> [What you have to do]: How many lines in the records below contain the word "https"? Give only the number.
Data below:
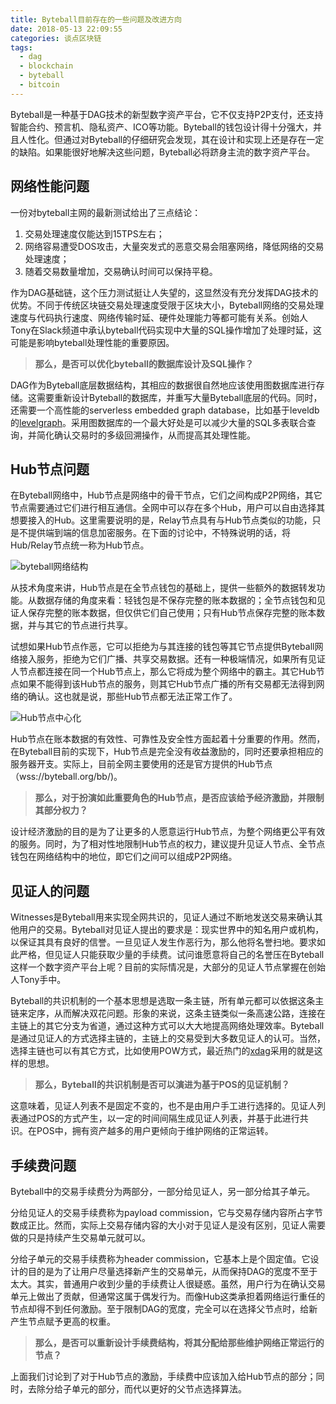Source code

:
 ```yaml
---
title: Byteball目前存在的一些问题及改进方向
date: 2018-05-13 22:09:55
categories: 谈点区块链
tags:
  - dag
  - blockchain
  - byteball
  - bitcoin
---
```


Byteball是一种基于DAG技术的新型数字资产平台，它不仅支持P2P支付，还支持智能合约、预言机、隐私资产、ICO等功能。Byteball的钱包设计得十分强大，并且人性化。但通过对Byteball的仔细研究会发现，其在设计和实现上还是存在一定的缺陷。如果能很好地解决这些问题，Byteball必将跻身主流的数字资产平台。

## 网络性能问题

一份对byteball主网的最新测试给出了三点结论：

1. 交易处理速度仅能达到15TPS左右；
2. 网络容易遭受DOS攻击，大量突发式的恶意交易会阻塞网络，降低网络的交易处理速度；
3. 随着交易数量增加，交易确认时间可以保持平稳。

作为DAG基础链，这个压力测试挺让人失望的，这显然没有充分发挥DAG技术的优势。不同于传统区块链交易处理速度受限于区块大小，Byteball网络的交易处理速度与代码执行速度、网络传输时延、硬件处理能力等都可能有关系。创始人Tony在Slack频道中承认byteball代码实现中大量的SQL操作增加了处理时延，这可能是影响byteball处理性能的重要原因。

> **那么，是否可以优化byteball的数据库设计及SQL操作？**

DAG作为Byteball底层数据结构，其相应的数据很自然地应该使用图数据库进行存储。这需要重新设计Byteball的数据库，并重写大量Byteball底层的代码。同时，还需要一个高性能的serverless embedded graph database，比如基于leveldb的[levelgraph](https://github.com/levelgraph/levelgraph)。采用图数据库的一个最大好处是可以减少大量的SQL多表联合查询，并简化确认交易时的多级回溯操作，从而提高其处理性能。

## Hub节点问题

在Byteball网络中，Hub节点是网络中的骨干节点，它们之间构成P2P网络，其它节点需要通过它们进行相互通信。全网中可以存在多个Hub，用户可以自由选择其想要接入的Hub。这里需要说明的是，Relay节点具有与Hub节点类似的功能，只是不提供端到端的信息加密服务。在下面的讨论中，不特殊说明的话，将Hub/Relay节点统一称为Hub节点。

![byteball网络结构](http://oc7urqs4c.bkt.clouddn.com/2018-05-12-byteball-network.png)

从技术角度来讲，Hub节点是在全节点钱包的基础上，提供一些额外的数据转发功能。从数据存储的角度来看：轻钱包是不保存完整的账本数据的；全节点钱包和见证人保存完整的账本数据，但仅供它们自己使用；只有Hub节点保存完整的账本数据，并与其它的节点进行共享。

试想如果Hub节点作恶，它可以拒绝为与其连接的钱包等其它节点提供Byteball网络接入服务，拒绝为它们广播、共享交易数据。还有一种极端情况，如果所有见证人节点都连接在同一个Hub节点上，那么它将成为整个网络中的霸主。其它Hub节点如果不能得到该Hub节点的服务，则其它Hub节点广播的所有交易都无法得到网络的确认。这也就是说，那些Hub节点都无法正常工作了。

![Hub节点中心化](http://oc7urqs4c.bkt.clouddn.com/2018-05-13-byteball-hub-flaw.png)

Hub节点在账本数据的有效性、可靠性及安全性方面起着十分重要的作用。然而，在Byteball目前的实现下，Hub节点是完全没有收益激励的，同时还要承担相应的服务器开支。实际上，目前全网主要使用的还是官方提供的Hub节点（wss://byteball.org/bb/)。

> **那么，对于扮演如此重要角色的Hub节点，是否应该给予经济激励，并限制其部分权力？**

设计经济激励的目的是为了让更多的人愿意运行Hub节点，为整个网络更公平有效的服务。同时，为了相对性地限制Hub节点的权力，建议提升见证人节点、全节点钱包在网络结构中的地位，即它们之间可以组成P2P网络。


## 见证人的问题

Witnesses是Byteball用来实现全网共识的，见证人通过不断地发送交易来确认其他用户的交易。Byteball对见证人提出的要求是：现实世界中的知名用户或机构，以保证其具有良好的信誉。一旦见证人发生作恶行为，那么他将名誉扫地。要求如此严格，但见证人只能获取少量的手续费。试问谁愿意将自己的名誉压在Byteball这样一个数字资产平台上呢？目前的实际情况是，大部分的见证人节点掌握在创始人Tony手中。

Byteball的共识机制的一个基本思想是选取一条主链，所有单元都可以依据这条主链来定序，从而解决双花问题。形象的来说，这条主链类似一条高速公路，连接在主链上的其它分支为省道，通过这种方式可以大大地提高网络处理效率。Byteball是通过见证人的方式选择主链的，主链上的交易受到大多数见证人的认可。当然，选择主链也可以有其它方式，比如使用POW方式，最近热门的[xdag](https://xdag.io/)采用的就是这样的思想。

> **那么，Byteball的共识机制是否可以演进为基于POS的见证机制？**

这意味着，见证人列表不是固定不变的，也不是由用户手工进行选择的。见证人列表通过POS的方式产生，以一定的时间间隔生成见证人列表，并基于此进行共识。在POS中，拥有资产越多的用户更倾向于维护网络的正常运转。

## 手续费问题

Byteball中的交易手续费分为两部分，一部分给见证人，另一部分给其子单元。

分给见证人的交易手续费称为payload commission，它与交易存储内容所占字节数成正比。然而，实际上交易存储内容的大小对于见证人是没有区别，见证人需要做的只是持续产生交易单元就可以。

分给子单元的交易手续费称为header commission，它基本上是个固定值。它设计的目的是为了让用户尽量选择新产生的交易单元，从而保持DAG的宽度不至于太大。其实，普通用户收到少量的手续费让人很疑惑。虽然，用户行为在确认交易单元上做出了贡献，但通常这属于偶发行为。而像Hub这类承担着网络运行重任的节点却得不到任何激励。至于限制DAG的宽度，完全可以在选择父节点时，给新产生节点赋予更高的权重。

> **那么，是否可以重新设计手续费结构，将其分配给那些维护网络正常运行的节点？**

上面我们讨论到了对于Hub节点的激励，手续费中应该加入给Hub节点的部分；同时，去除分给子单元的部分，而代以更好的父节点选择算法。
End of Data.
> [Output]: 2